» Exercise brief: Copy out the entries below exactly as they stand, but only from the line containing "For examples designed" through the line containing "organized to minimize".

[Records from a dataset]

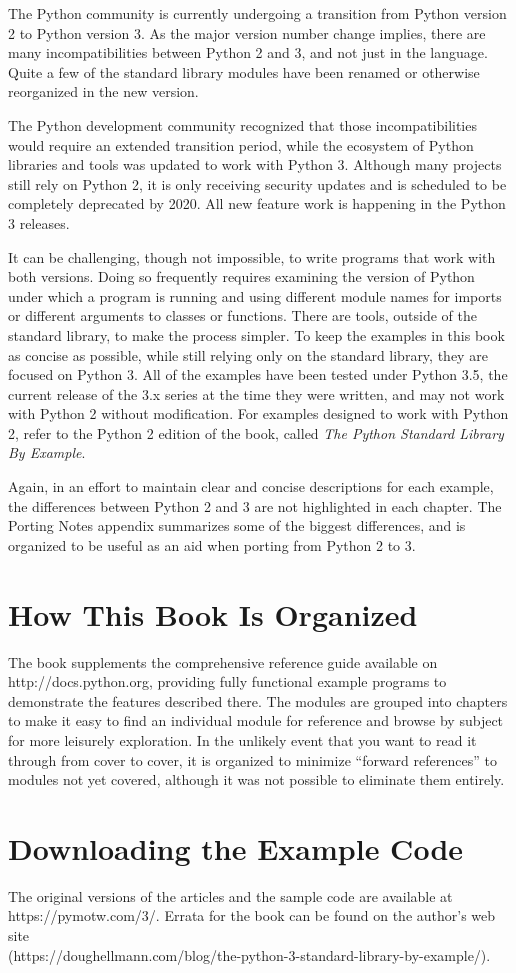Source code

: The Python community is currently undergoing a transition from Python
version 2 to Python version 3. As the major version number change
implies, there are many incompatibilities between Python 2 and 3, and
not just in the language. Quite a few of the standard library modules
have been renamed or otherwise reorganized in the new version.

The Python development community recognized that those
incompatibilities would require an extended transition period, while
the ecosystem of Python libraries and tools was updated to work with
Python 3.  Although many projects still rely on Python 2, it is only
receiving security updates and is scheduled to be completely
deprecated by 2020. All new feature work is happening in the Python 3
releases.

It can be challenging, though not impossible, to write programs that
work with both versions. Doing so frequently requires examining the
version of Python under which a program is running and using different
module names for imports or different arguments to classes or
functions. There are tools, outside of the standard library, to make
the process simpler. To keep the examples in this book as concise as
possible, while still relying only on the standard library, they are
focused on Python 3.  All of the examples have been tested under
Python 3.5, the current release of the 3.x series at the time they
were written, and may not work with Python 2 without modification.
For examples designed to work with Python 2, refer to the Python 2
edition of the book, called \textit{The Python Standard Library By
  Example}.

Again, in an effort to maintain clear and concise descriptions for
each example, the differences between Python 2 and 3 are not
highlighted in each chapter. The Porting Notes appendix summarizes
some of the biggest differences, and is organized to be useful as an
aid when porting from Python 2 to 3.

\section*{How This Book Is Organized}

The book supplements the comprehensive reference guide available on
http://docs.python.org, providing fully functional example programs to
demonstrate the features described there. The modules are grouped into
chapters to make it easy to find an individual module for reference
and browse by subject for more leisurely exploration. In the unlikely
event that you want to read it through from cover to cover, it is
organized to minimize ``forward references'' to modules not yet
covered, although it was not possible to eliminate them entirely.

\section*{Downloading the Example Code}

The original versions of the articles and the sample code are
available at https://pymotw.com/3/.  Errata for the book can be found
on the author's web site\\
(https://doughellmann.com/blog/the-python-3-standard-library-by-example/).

* * *

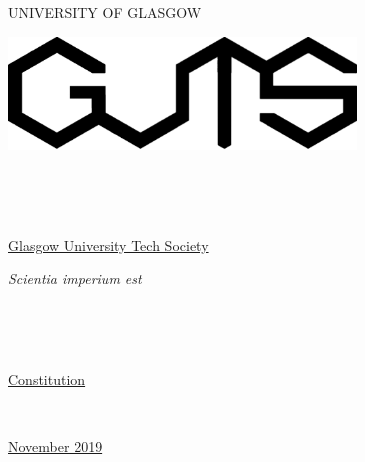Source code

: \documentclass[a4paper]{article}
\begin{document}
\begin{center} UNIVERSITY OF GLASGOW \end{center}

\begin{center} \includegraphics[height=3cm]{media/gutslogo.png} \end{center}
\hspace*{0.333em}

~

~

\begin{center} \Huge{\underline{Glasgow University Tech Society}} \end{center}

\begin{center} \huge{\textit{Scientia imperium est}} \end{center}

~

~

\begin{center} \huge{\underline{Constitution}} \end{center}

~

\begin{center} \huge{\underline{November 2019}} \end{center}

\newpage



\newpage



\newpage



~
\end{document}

» Result of this exercise:
For examples designed to work with Python 2, refer to the Python 2
edition of the book, called \textit{The Python Standard Library By
  Example}.

Again, in an effort to maintain clear and concise descriptions for
each example, the differences between Python 2 and 3 are not
highlighted in each chapter. The Porting Notes appendix summarizes
some of the biggest differences, and is organized to be useful as an
aid when porting from Python 2 to 3.

\section*{How This Book Is Organized}

The book supplements the comprehensive reference guide available on
http://docs.python.org, providing fully functional example programs to
demonstrate the features described there. The modules are grouped into
chapters to make it easy to find an individual module for reference
and browse by subject for more leisurely exploration. In the unlikely
event that you want to read it through from cover to cover, it is
organized to minimize ``forward references'' to modules not yet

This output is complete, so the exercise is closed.